Work request: Below are records; give the number of their lines that hold the word "instances", and write nothing more.

[Opening Exercise data section]

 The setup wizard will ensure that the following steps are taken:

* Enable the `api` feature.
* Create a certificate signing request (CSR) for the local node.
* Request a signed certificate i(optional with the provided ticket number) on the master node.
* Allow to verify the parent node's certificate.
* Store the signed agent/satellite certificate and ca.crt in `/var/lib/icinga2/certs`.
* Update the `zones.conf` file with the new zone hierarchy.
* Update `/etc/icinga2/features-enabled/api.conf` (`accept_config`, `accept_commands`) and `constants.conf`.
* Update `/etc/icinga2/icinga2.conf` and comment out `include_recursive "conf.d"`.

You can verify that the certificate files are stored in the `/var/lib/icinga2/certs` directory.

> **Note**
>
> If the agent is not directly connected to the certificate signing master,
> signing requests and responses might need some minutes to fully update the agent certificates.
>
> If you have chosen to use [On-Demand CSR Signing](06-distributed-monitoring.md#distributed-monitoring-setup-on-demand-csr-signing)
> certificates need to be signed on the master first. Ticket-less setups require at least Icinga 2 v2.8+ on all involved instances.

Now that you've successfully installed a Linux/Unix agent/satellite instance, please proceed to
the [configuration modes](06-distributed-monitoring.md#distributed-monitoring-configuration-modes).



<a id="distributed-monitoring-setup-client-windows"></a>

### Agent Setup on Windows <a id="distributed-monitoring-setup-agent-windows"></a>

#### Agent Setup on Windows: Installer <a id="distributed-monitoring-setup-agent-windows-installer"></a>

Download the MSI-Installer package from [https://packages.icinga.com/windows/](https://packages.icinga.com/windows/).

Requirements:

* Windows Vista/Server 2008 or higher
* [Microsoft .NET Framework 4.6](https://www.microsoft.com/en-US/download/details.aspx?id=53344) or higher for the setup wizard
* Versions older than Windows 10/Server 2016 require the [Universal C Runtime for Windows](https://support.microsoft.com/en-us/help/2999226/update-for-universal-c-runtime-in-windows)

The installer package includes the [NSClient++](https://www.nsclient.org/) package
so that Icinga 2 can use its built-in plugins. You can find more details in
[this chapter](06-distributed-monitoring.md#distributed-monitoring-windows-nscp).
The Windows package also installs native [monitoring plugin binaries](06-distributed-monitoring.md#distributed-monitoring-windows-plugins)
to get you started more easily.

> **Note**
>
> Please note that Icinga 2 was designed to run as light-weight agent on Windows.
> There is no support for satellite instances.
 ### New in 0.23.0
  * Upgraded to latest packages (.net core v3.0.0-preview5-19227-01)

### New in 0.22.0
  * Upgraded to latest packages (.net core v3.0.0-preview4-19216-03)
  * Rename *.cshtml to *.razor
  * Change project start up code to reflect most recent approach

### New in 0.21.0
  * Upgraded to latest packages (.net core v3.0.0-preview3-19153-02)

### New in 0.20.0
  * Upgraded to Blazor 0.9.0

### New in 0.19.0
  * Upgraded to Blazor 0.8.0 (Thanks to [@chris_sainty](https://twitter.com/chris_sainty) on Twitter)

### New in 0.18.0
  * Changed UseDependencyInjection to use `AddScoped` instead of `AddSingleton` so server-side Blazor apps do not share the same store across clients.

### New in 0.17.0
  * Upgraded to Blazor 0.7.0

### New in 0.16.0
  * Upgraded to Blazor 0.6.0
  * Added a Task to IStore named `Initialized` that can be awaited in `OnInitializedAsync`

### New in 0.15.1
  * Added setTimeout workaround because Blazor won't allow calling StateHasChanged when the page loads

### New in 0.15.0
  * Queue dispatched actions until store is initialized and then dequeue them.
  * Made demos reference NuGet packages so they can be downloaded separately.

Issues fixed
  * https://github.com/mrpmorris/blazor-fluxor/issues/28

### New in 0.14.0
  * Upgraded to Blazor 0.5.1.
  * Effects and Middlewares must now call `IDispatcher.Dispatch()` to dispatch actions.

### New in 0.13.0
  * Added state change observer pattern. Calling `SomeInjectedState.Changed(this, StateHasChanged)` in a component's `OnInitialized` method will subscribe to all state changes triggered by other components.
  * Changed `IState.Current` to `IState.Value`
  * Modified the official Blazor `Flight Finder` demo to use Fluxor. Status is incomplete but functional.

[Closing Exercise data section]

Response area: 2